Hot on the heals of the recent increase of the federal tax on cigarettes, which went from 39¢ to $1.01 per pack, the White House is planning taxes on several other consumer items. Most non-smoking Americans turned a blind eye to the tax increase on cigarettes. It’s easy to have a holier-than-thou attitude when it comes to “sin taxes,” but the next round of taxes will hit those same pious people in the wallet.
The tobacco tax increase was touted as a way to pay for child health care, but the White House discovered that even at $1.01 per pack, the tax base, and therefore the tax revenue, was too small.

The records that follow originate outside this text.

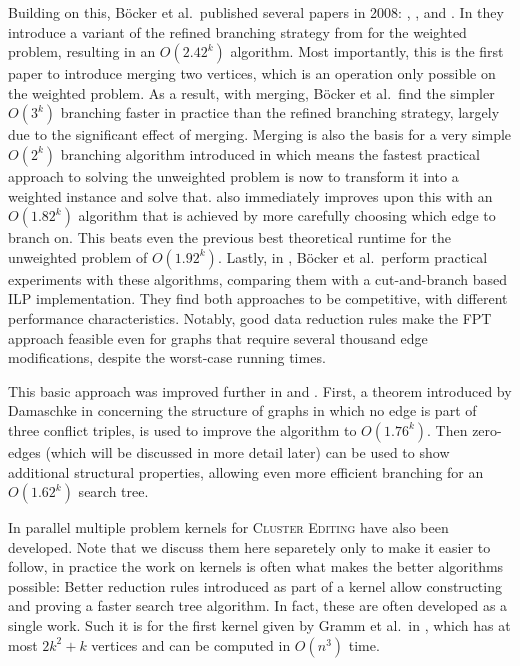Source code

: \documentclass{article}
\begin{document}
Building on this, Böcker et al.\ published several papers in 2008: \cite{AnApproach},
\cite{GoingWeighted}, and \cite{ExactAlgos}. In \cite{AnApproach} they introduce a variant of the
refined branching strategy from \cite{Gramm} for the weighted problem, resulting in an $O(2.42^k)$
algorithm. Most importantly, this is the first paper to introduce merging two vertices, which is an
operation only possible on the weighted problem. As a result, with merging, Böcker et al.\ find the
simpler $O(3^k)$ branching faster in practice than the refined branching strategy, largely due to
the significant effect of merging. Merging is also the basis for a very simple $O(2^k)$ branching
algorithm introduced in \cite{GoingWeighted} which means the fastest practical approach to solving the
unweighted problem is now to transform it into a weighted instance and solve that.
\cite{GoingWeighted} also immediately improves upon this with an $O(1.82^k)$ algorithm that is
achieved by more carefully choosing which edge to branch on. This beats even the previous best
theoretical runtime for the unweighted problem of $O(1.92^k)$. Lastly, in \cite{ExactAlgos}, Böcker
et al.\ perform practical experiments with these algorithms, comparing them with a cut-and-branch
based ILP implementation. They find both approaches to be competitive, with different performance
characteristics. Notably, good data reduction rules make the FPT approach feasible even for graphs
that require several thousand edge modifications, despite the worst-case running times.

This basic approach was improved further in \cite[Böcker and Damaschke, 2011]{EvenFaster} and
\cite[Böcker, 2012]{GoldenRatio}. First, a theorem introduced by Damaschke in \cite{BoundedDegree}
concerning the structure of graphs in which no edge is part of three conflict triples, is used to
improve the algorithm to $O(1.76^k)$. Then zero-edges (which will be discussed in more detail later)
can be used to show additional structural properties, allowing even more efficient branching for an
$O(1.62^k)$ search tree.

In parallel multiple problem kernels for \textsc{Cluster Editing} have also been developed. Note
that we discuss them here separetely only to make it easier to follow, in practice the work on
kernels is often what makes the better algorithms possible: Better reduction rules introduced as
part of a kernel allow constructing and proving a faster search tree algorithm. In fact, these are
often developed as a single work. Such it is for the first kernel given by Gramm et al.\ in
\cite{Gramm}, which has at most $2k^2 + k$ vertices and can be computed in $O(n^3)$ time.
\end{document}
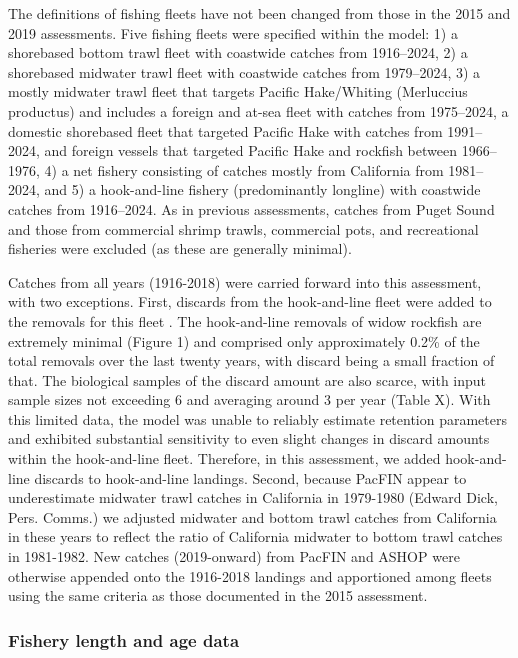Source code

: \documentclass[
]{scrartcl}
\begin{document}
The definitions of fishing fleets have not been changed from those in
the 2015 and 2019 assessments. Five fishing fleets were specified within
the model: 1) a shorebased bottom trawl fleet with coastwide catches
from 1916--2024, 2) a shorebased midwater trawl fleet with coastwide
catches from 1979--2024, 3) a mostly midwater trawl fleet that targets
Pacific Hake/Whiting (Merluccius productus) and includes a foreign and
at-sea fleet with catches from 1975--2024, a domestic shorebased fleet
that targeted Pacific Hake with catches from 1991--2024, and foreign
vessels that targeted Pacific Hake and rockfish between 1966--1976, 4) a
net fishery consisting of catches mostly from California from
1981--2024, and 5) a hook-and-line fishery (predominantly longline) with
coastwide catches from 1916--2024. As in previous assessments, catches
from Puget Sound and those from commercial shrimp trawls, commercial
pots, and recreational fisheries were excluded (as these are generally
minimal).

Catches from all years (1916-2018) were carried forward into this
assessment, with two exceptions. First, discards from the hook-and-line
fleet were added to the removals for this fleet . The hook-and-line
removals of widow rockfish are extremely minimal (Figure 1) and
comprised only approximately 0.2\% of the total removals over the last
twenty years, with discard being a small fraction of that. The
biological samples of the discard amount are also scarce, with input
sample sizes not exceeding 6 and averaging around 3 per year (Table X).
With this limited data, the model was unable to reliably estimate
retention parameters and exhibited substantial sensitivity to even
slight changes in discard amounts within the hook-and-line fleet.
Therefore, in this assessment, we added hook-and-line discards to
hook-and-line landings. Second, because PacFIN appear to underestimate
midwater trawl catches in California in 1979-1980 (Edward Dick, Pers.
Comms.) we adjusted midwater and bottom trawl catches from California in
these years to reflect the ratio of California midwater to bottom trawl
catches in 1981-1982. New catches (2019-onward) from PacFIN and ASHOP
were otherwise appended onto the 1916-2018 landings and apportioned
among fleets using the same criteria as those documented in the 2015
assessment.

\subsubsection{Fishery length and age
data}\label{fishery-length-and-age-data}
\end{document}
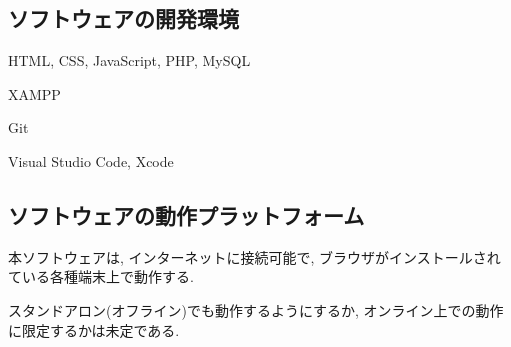 \documentclass[11ptm]{jsarticle}
\begin{document}
\subsection{ソフトウェアの開発環境}
\label{subsec:ソフトウェアの開発環境}
\begin{description}[labelwidth=9em]
  \item[使用言語] HTML, CSS, JavaScript, PHP, MySQL
  \item[使用フレームワーク] XAMPP
  \item[使用ミドルウェア] Git
  \item[使用開発環境] Visual Studio Code, Xcode
\end{description}

\subsection{ソフトウェアの動作プラットフォーム}
\label{subsec:ソフトウェアの動作プラットフォーム}
本ソフトウェアは, インターネットに接続可能で, ブラウザがインストールされている各種端末上で動作する. \par
スタンドアロン(オフライン)でも動作するようにするか, オンライン上での動作に限定するかは未定である.


\newpage
\end{document}
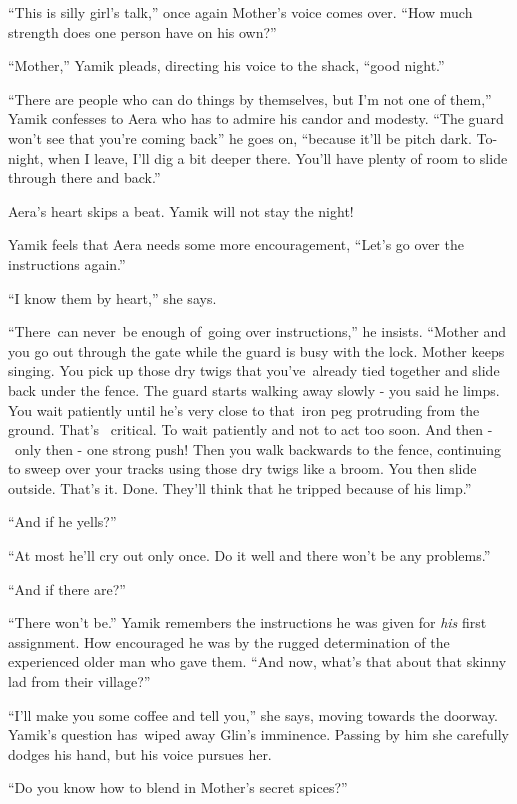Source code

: \documentclass[twoside,11pt]{book}
\begin{document}
{}``This is silly girl's talk,'' once again Mother's voice comes over. ``How much strength
does one person have on his own?''

{}``Mother,'' Yamik pleads, directing his voice to the shack, ``good night.''

{}``There are people who can do things by themselves, but I'm not one of them,''
Yamik{ }confesses to Aera who has to admire his candor and modesty. ``The guard
won't see that you're coming back'' he goes on, ``because it'll be pitch dark. To-night, when I leave, I'll dig a bit
deeper there. You'll have plenty of room to slide through there and back.''

Aera's heart skips a beat. Yamik will not stay the night!

Yamik feels that Aera needs some more encouragement, ``Let's go over the instructions again.''

{}``I know them by heart,'' she says.

{}``There~can never~be enough of~going over instructions,'' he insists. ``Mother and you go
out through the gate while the guard is busy with the lock. Mother keeps singing. You pick up those dry twigs that
you've~already tied together and slide back under the fence. The guard starts walking away slowly
{{}- }you said he limps. You wait patiently until he's very close to that~iron
peg protruding from the ground. That's \ critical. To wait patiently and not to act too soon. And then - \ only then -
one strong push! Then you walk backwards to the fence, continuing to sweep over your tracks using those dry
twigs{ }like a broom. You then slide outside. That's it. Done. They'll think
that he tripped{ }because of his limp.''

{}``And if he yells?''

{}``At most he'll cry out only once. Do it well and there won't be any problems.''

{}``And if there are?''

``There won't be.'' Yamik remembers the instructions he was given for \textit{his} first assignment. How
encouraged he was by the rugged determination of the experienced older man who gave them. ``And now, what's that about
that skinny lad from their village?''

{}``I'll make you some coffee and tell you,'' she says, moving towards the doorway. Yamik's question has~wiped away
Glin's {imminence}. Passing by him she carefully dodges his hand, but his voice pursues her.

{}``Do you know how to blend in Mother's secret spices?''
\end{document}
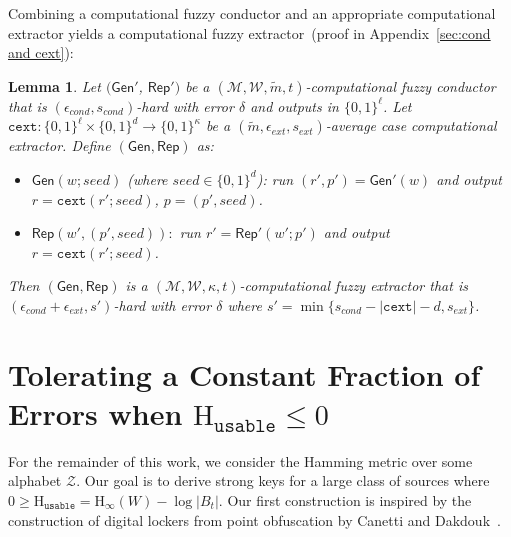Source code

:\documentclass[11pt]{article}
\newcommand{\apref}[1]{\mbox{Appendix~\ref{#1}}}
\newcommand{\class}[1]{{\ensuremath{\mathsf{#1}}}}
\newcommand{\gen}{\ensuremath{\class{Gen}}\xspace}
\newcommand{\rep}{\ensuremath{\class{Rep}}\xspace}
\newcommand{\zo}{\ensuremath{\{0, 1\}}}
\newcommand{\Hoo}{\mathrm{H}_\infty}
\newcommand{\Huse}{\mathrm{H}_{\mathtt{usable}}}
\newcommand{\cext}{\ensuremath{\mathtt{cext}}}
\newtheorem{lemma}[theorem]{Lemma}
\begin{document}
Combining a computational fuzzy conductor and an appropriate computational extractor yields a computational fuzzy extractor~(proof in \apref{sec:cond and cext}):

\begin{lemma}
\label{lem:cond and cext}
Let $(\gen'$, $\rep')$ be a $(\mathcal{M}, \mathcal{W}, \tilde{m}, t)$-computational fuzzy conductor that is $(\epsilon_{cond}, s_{cond})$-hard with error $\delta$ and outputs in $\zo^\ell$.  Let $\cext:\zo^\ell\times \zo^d\rightarrow \zo^\kappa$ be a $(\tilde{m}, \epsilon_{ext}, s_{ext})$-average case computational extractor.  Define $(\gen, \rep)$ as:
\begin{itemize}
\item $\gen(w; seed)$ (where $seed\in \zo^d$): run $(r', p')= \gen'(w)$ and output $r = \cext(r'; seed)$, $p = (p', seed)$. 
\item $\rep(w', (p', seed)):$ run $r' = \rep'(w'; p')$ and output $r = \cext(r'; seed)$.
\end{itemize}
Then $(\gen, \rep)$ is a $(\mathcal{M}, \mathcal{W}, \kappa, t)$-computational fuzzy extractor that is $(\epsilon_{cond}+\epsilon_{ext}, s')$-hard with error $\delta$ where $s' = \min\{s_{cond} - |\cext| -d, s_{ext}\}$.
\end{lemma}


\section{Tolerating a Constant Fraction of Errors when $\Huse\le 0$}
\label{sec:construction}
For the remainder of this work, we consider the Hamming metric over some alphabet $\mathcal{Z}$.  Our goal is to derive strong keys for a large class of sources where $0\ge \Huse = \Hoo(W) - \log|B_t|$.
Our first construction is inspired by the construction of digital lockers from point obfuscation by Canetti and Dakdouk~\cite{canetti2008obfuscating}.
\end{document}
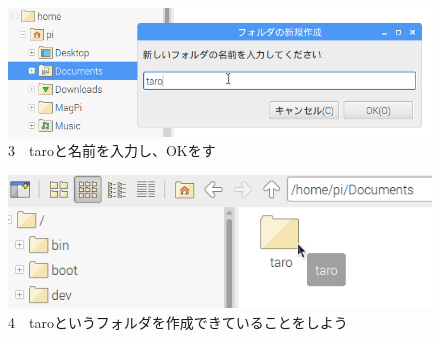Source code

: \documentclass[a4paper,12pt]{jarticle}
\begin{document}
\begin{figure}[ht]
  \centering
  \begin{minipage}{0.8\textwidth}
  \includegraphics[width=\linewidth]{textbook-img039.png}
    3　taroと名前を入力し、OKをす
  \end{minipage}
  \vspace{\baselineskip}

  \centering
  \begin{minipage}{0.8\textwidth}
  \includegraphics[width=\linewidth]{textbook-img040.png}
    4　taroというフォルダを作成できていることをしよう
  \end{minipage}

\end{figure}
\clearpage
\end{document}
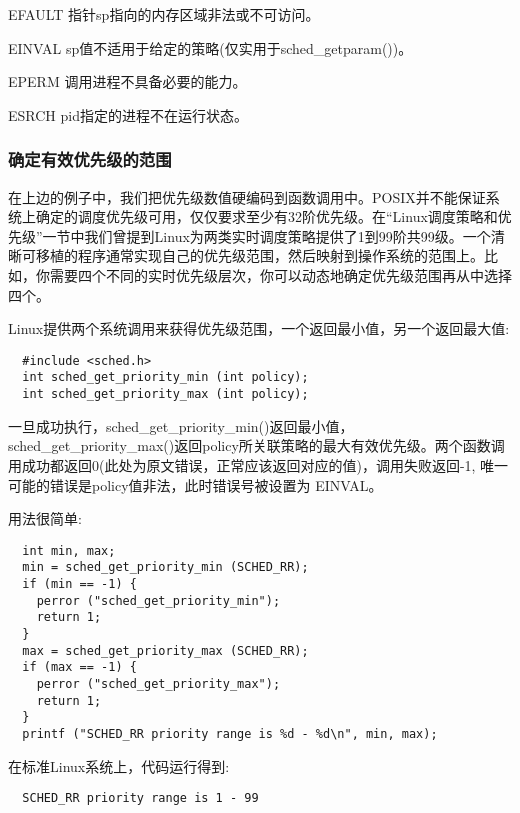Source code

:\begin{eqlist*}
\item[EFAULT] 指针sp指向的内存区域非法或不可访问。
\item[EINVAL] sp值不适用于给定的策略(仅实用于sched\_getparam())。
\item[EPERM] 调用进程不具备必要的能力。
\item[ESRCH] pid指定的进程不在运行状态。
\end{eqlist*}

\subsubsection{确定有效优先级的范围}

  在上边的例子中，我们把优先级数值硬编码到函数调用中。POSIX并不能保证系统上确定的调度优先级可用，仅仅要求至少有32阶优先级。在“Linux调度策略和优先级”一节中我们曾提到Linux为两类实时调度策略提供了1到99阶共99级。一个清晰可移植的程序通常实现自己的优先级范围，然后映射到操作系统的范围上。比如，你需要四个不同的实时优先级层次，你可以动态地确定优先级范围再从中选择四个。

  Linux提供两个系统调用来获得优先级范围，一个返回最小值，另一个返回最大值:

\begin{lstlisting}
  #include <sched.h>
  int sched_get_priority_min (int policy);
  int sched_get_priority_max (int policy);
\end{lstlisting}

  一旦成功执行，sched\_get\_priority\_min()返回最小值，sched\_get\_priority\_max()返回policy所关联策略的最大有效优先级。两个函数调用成功都返回0(此处为原文错误，正常应该返回对应的值)，调用失败返回-1, 唯一可能的错误是policy值非法，此时错误号被设置为 EINVAL。

  用法很简单:

\begin{lstlisting}
  int min, max;
  min = sched_get_priority_min (SCHED_RR);
  if (min == -1) {
    perror ("sched_get_priority_min");
    return 1;
  }
  max = sched_get_priority_max (SCHED_RR);
  if (max == -1) {
    perror ("sched_get_priority_max");
    return 1;
  }
  printf ("SCHED_RR priority range is %d - %d\n", min, max);
\end{lstlisting}

  在标准Linux系统上，代码运行得到:

\begin{verbatim}
  SCHED_RR priority range is 1 - 99
\end{verbatim}


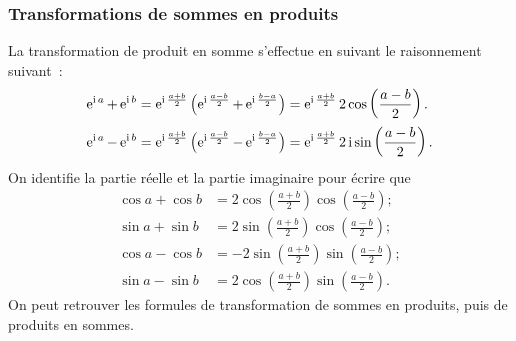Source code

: \subsubsection{Transformations de sommes en produits}
\label{subsubsec:sommeprod}
La transformation de produit en somme s'effectue en suivant le raisonnement 
suivant~:
\begin{align}
    \operatorname{e}^{\operatorname{i} a}+\operatorname{e}^{\operatorname{i} b} &= \operatorname{e}^{\operatorname{i} \frac{a+b}{2}} \left(\operatorname{e}^{\operatorname{i} \frac{a-b}{2}} 
    + \operatorname{e}^{\operatorname{i} \frac{b-a}{2}}\right)  =  \operatorname{e}^{\operatorname{i} \frac{a+b}{2}} 2\cos 
    \left(\frac{a-b}{2} \right).\\
    \operatorname{e}^{\operatorname{i} a}-\operatorname{e}^{\operatorname{i} b} &= \operatorname{e}^{\operatorname{i} \frac{a+b}{2}} \left( 
    \operatorname{e}^{\operatorname{i} \frac{a-b}{2}} - \operatorname{e}^{\operatorname{i} \frac{b-a}{2}} \right) =  
    \operatorname{e}^{\operatorname{i} \frac{a+b}{2}} 2 \operatorname{i} \sin \left( \frac{a-b}{2} \right).
\end{align}
On identifie la partie réelle et la partie imaginaire pour écrire que
\begin{align}
    \cos a + \cos b &= 2 \cos \left( \frac{a+b}{2} \right) \cos 
    \left(\frac{a-b}{2} \right);\\
    \sin a + \sin b &= 2 \sin \left( \frac{a+b}{2} \right) \cos 
    \left(\frac{a-b}{2} \right);\\
    \cos a - \cos b &= -2 \sin \left( \frac{a+b}{2} \right) \sin 
    \left(\frac{a-b}{2} \right);\\
    \sin a - \sin b &= 2 \cos \left( \frac{a+b}{2} \right) \sin 
    \left(\frac{a-b}{2} \right).
\end{align}
On peut retrouver les formules de transformation de sommes en produits, puis de 
produits en sommes.
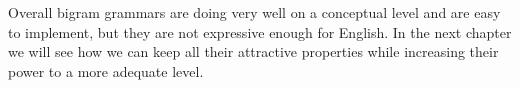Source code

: Overall bigram grammars are doing very well on a conceptual level and are easy to implement, but they are not expressive enough for English.
In the next chapter we will see how we can keep all their attractive properties while increasing their power to a more adequate level.


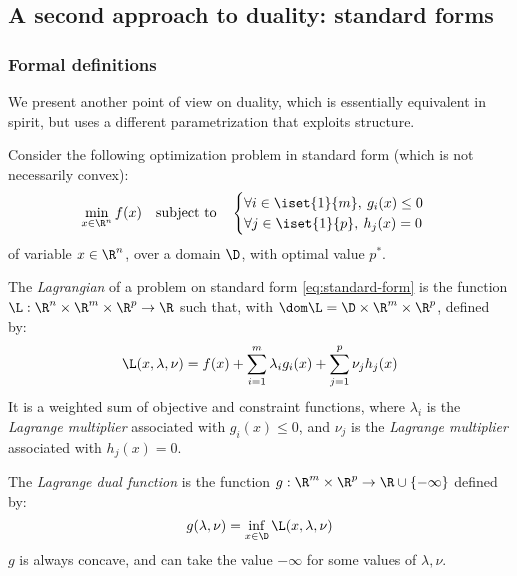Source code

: \subsection{A second approach to duality: standard forms}
\subsubsection{Formal definitions}
We present another point of view on duality, which is essentially equivalent in spirit, but uses a different parametrization that exploits structure.

Consider the following optimization problem in standard form (which is not necessarily convex):
\begin{equation}
    \label{eq:standard-form}
    \min_{x\in\R^n} f(x) \quad\text{subject to}\quad \begin{cases}
        \forall i\in\iset{1}{m}, \: g_i(x)\leq0\\
        \forall j\in\iset{1}{p}, \: h_j(x)=0
    \end{cases}
\end{equation}
of variable $x\in\R^n$, over a domain $\D$, with optimal value $p^*$.

\begin{definition}[Lagrangian]
    The \emph{Lagrangian} of a problem on standard form \eqref{eq:standard-form} is the function $\L:\R^n\times\R^m\times\R^p\to\R$ such that, with $\dom\L=\D\times\R^m\times\R^p$, defined by:
    \begin{equation}
        \L(x, \lambda, \nu) = f(x) + \sum_{i=1}^m\lambda_ig_i(x) + \sum_{j=1}^p\nu_jh_j(x)
    \end{equation}
    It is a weighted sum of objective and constraint functions, where $\lambda_i$ is the \emph{Lagrange multiplier} associated with $g_i(x)\leq0$, and $\nu_j$ is the \emph{Lagrange multiplier} associated with $h_j(x)=0$.
\end{definition}

\begin{definition}
    The \emph{Lagrange dual function} is the function $g:\R^m\times\R^p\to\R\cup\{-\infty\}$ defined by:
    \begin{equation}
        g(\lambda, \nu) = \inf_{x\in\D} \L(x, \lambda, \nu)
    \end{equation}
    $g$ is always concave, and can take the value $-\infty$ for some values of $\lambda, \nu$.
\end{definition}

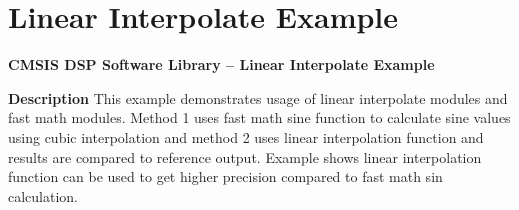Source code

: \hypertarget{group___linear_interp_example}{\section{Linear Interpolate Example}
\label{group___linear_interp_example}
}
{\bfseries  C\-M\-S\-I\-S D\-S\-P Software Library -- Linear Interpolate Example }

{\bfseries  Description } This example demonstrates usage of linear interpolate modules and fast math modules. Method 1 uses fast math sine function to calculate sine values using cubic interpolation and method 2 uses linear interpolation function and results are compared to reference output. Example shows linear interpolation function can be used to get higher precision compared to fast math sin calculation.

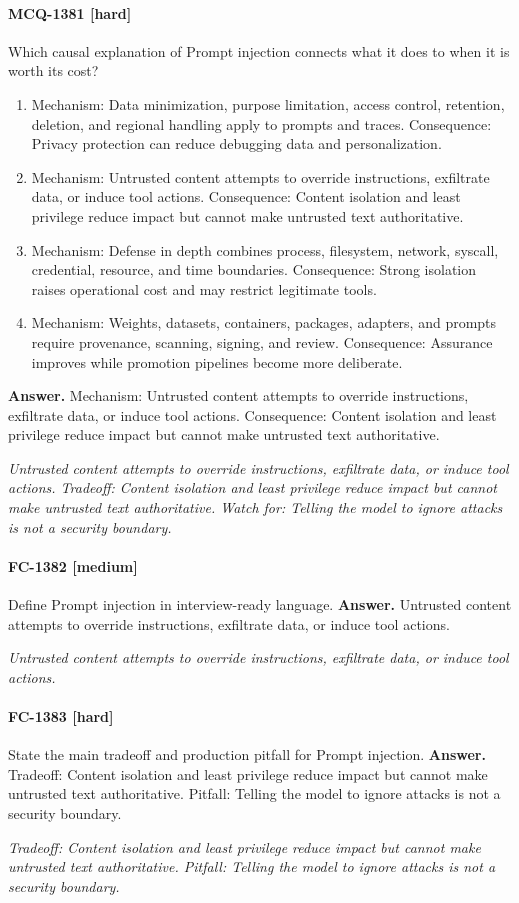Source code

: \paragraph{MCQ-1381 [hard]} Which causal explanation of Prompt injection connects what it does to when it is worth its cost?
\begin{enumerate}[label=\Alph*.]
\item Mechanism: Data minimization, purpose limitation, access control, retention, deletion, and regional handling apply to prompts and traces. Consequence: Privacy protection can reduce debugging data and personalization.
\item Mechanism: Untrusted content attempts to override instructions, exfiltrate data, or induce tool actions. Consequence: Content isolation and least privilege reduce impact but cannot make untrusted text authoritative.
\item Mechanism: Defense in depth combines process, filesystem, network, syscall, credential, resource, and time boundaries. Consequence: Strong isolation raises operational cost and may restrict legitimate tools.
\item Mechanism: Weights, datasets, containers, packages, adapters, and prompts require provenance, scanning, signing, and review. Consequence: Assurance improves while promotion pipelines become more deliberate.
\end{enumerate}
\noindent\textbf{Answer.} Mechanism: Untrusted content attempts to override instructions, exfiltrate data, or induce tool actions. Consequence: Content isolation and least privilege reduce impact but cannot make untrusted text authoritative.
\par\textit{Untrusted content attempts to override instructions, exfiltrate data, or induce tool actions. Tradeoff: Content isolation and least privilege reduce impact but cannot make untrusted text authoritative. Watch for: Telling the model to ignore attacks is not a security boundary.}
\paragraph{FC-1382 [medium]} Define Prompt injection in interview-ready language.
\noindent\textbf{Answer.} Untrusted content attempts to override instructions, exfiltrate data, or induce tool actions.
\par\textit{Untrusted content attempts to override instructions, exfiltrate data, or induce tool actions.}
\paragraph{FC-1383 [hard]} State the main tradeoff and production pitfall for Prompt injection.
\noindent\textbf{Answer.} Tradeoff: Content isolation and least privilege reduce impact but cannot make untrusted text authoritative. Pitfall: Telling the model to ignore attacks is not a security boundary.
\par\textit{Tradeoff: Content isolation and least privilege reduce impact but cannot make untrusted text authoritative. Pitfall: Telling the model to ignore attacks is not a security boundary.}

More popular items were then targeted for federal taxes because there is money in numbers. The consumer items being talked about for the next round of taxes are more mainstream. If the tax increase doesn’t reduce sales, the number being bandied about by the government is $3.8 billion in new revenue.
For all you non-smokers who were so keen on the tobacco tax, I have this question, how do you feel about the proposed taxes on these items? Which one is your sin?
|Item||Proposed new tax or increase|
|Candy||varies from 1¢ to 3¢|
|Batteries||varies by size 3¢ to 12¢ per cell|
Manufacturers are scrambling to head off these new taxes by petitioning Congress and employing lobbyist. The Coca-Cola Corp. which produces both softdrinks and bottle water, has no less than 30 new lobbyist headed to Capital Hill.
In the end, corporations don’t pay taxes; consumers do. So hang on to your wallets Mr. and Mrs. Middle America. The government is going for the big money in little bits. The White House is hoping you don’t notice a few cents here and there. Plan your budgets accordingly because the plans you had for your tax refund (which is your money to start with) just changed.